Your answer must hold only the lines below from the line containing "No abbreviations other" through the line containing "42010, first edition)", each reproduced exactly.

** Opening Supplied records block **

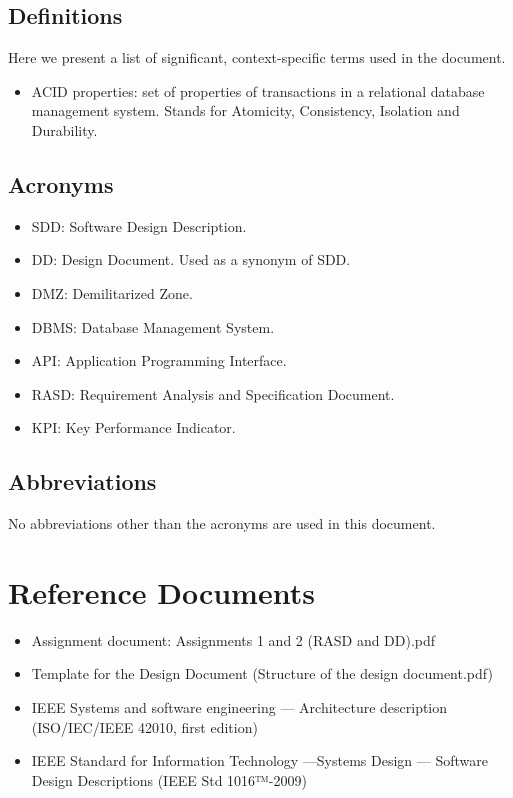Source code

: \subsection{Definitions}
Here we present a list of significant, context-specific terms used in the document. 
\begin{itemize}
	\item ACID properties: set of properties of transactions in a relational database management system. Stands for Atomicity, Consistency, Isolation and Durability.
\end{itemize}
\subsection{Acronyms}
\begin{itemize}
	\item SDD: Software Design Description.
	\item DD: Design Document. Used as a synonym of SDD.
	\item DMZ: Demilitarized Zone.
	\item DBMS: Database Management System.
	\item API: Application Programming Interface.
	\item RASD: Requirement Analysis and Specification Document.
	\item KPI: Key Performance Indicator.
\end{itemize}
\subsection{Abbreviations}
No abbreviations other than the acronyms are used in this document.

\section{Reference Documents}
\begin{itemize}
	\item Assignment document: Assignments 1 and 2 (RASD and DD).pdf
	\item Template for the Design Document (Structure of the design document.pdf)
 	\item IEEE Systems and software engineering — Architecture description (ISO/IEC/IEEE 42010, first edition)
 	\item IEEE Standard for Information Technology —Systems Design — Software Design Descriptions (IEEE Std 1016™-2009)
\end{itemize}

** Closing Supplied records block **
** Opening Supplied records block **

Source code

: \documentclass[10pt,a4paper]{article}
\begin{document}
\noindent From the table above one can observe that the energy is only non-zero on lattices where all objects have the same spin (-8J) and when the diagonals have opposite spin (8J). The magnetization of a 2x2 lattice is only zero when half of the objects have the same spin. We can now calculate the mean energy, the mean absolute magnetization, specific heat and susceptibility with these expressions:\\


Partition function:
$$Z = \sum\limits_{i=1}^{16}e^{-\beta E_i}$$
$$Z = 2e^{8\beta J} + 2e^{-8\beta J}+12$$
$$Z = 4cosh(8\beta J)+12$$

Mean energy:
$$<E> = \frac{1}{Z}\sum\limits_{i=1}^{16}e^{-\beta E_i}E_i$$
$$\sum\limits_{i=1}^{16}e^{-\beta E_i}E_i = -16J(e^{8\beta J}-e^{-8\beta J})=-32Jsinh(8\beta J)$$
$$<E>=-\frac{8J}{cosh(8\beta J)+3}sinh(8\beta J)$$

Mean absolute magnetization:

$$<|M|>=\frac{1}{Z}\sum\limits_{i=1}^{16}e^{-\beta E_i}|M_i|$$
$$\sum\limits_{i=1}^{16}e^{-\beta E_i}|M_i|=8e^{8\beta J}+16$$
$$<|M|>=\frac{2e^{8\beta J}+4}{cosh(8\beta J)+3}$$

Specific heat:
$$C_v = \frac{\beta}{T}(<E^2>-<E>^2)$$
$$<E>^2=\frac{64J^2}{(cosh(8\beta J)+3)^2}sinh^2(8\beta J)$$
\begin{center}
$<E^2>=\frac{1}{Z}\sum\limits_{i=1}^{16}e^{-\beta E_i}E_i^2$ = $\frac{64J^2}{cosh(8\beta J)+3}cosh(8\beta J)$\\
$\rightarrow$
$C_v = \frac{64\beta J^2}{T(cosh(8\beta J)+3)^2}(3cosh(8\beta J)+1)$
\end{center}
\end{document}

** Closing Supplied records block **

Solution for this exercise –
No abbreviations other than the acronyms are used in this document.

\section{Reference Documents}
\begin{itemize}
	\item Assignment document: Assignments 1 and 2 (RASD and DD).pdf
	\item Template for the Design Document (Structure of the design document.pdf)
 	\item IEEE Systems and software engineering — Architecture description (ISO/IEC/IEEE 42010, first edition)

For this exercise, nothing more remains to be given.